At Gov. Kathy Hochul's direction, state lawmakers were already working late into the evening Thursday to try and change the state constitution to guarantee access to abortion and contraception after last week’s U.S. Supreme Court ruling overturning Roe v. Wade. Alice Hu, a climate campaigner with New York Communities for Change, said her group was also calling on Hochul to take a leadership role in showing other blue states how they could lead with progressive climate change legislation.

"I think so many people feel angry right now, and I think one way to constructively direct that anger towards something that can actually move is to lead blue government, such as New York state's government," Wu said.

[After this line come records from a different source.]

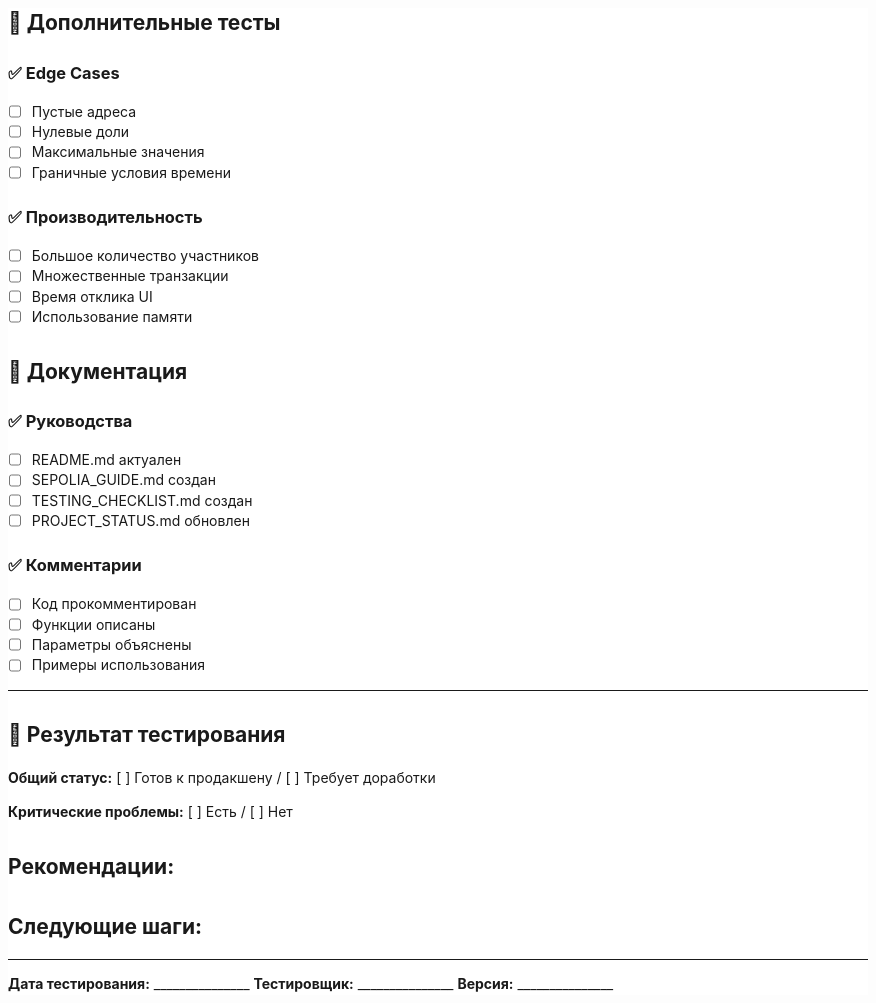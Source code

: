 ## 🧪 Дополнительные тесты

### ✅ Edge Cases
- [ ] Пустые адреса
- [ ] Нулевые доли
- [ ] Максимальные значения
- [ ] Граничные условия времени

### ✅ Производительность
- [ ] Большое количество участников
- [ ] Множественные транзакции
- [ ] Время отклика UI
- [ ] Использование памяти

## 📝 Документация

### ✅ Руководства
- [ ] README.md актуален
- [ ] SEPOLIA_GUIDE.md создан
- [ ] TESTING_CHECKLIST.md создан
- [ ] PROJECT_STATUS.md обновлен

### ✅ Комментарии
- [ ] Код прокомментирован
- [ ] Функции описаны
- [ ] Параметры объяснены
- [ ] Примеры использования

---

## 🎯 Результат тестирования

**Общий статус:** [ ] Готов к продакшену / [ ] Требует доработки

**Критические проблемы:** [ ] Есть / [ ] Нет

**Рекомендации:** 
- 

**Следующие шаги:**
- 

---

**Дата тестирования:** _______________
**Тестировщик:** _______________
**Версия:** _______________
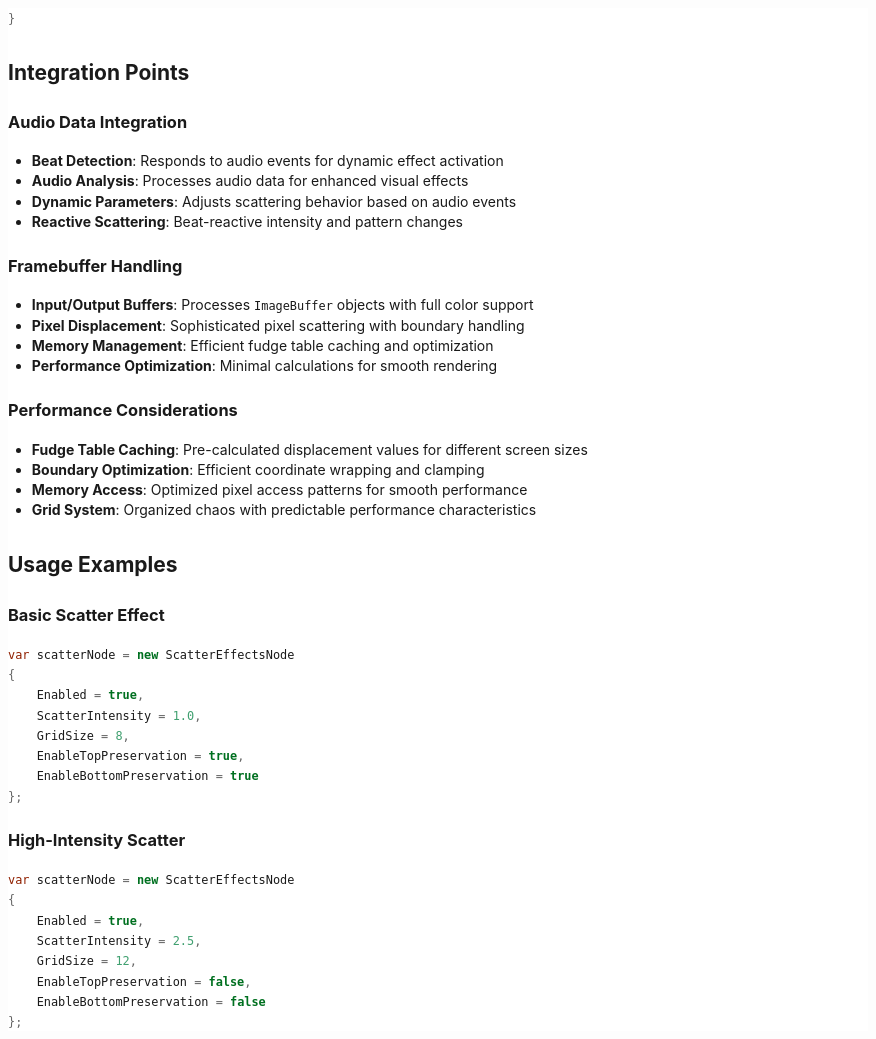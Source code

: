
 ```csharp
}
```

## Integration Points

### Audio Data Integration
- **Beat Detection**: Responds to audio events for dynamic effect activation
- **Audio Analysis**: Processes audio data for enhanced visual effects
- **Dynamic Parameters**: Adjusts scattering behavior based on audio events
- **Reactive Scattering**: Beat-reactive intensity and pattern changes

### Framebuffer Handling
- **Input/Output Buffers**: Processes `ImageBuffer` objects with full color support
- **Pixel Displacement**: Sophisticated pixel scattering with boundary handling
- **Memory Management**: Efficient fudge table caching and optimization
- **Performance Optimization**: Minimal calculations for smooth rendering

### Performance Considerations
- **Fudge Table Caching**: Pre-calculated displacement values for different screen sizes
- **Boundary Optimization**: Efficient coordinate wrapping and clamping
- **Memory Access**: Optimized pixel access patterns for smooth performance
- **Grid System**: Organized chaos with predictable performance characteristics

## Usage Examples

### Basic Scatter Effect
```csharp
var scatterNode = new ScatterEffectsNode
{
    Enabled = true,
    ScatterIntensity = 1.0,
    GridSize = 8,
    EnableTopPreservation = true,
    EnableBottomPreservation = true
};
```

### High-Intensity Scatter
```csharp
var scatterNode = new ScatterEffectsNode
{
    Enabled = true,
    ScatterIntensity = 2.5,
    GridSize = 12,
    EnableTopPreservation = false,
    EnableBottomPreservation = false
};
```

In a statement responding to the decision, Hochul denounced the Supreme Court’s decision, calling it a major setback.

"New York is once again in the familiar, but unwelcome, position of stepping up after the Supreme Court strikes a blow to our basic protections. But as always, New York is ready,” Hochul said. “We will strengthen our nation-leading efforts to address the climate crisis, redouble efforts with sister states, build new clean energy projects in every corner of the state, and crack down on pollution harming the health of many New Yorkers."

Roni Zahavi Brunner said she came out to rally on Thursday in defense of the work she and other climate activists have been doing for years. Work that she said has been erased.

"The climate movement has been working super hard for decades to try to get any governmental legislation, any policy to try to limit carbon emissions and been making super slow increment changes," she said. "And today, all of that work has just been undone by nine people who have not been voted into office."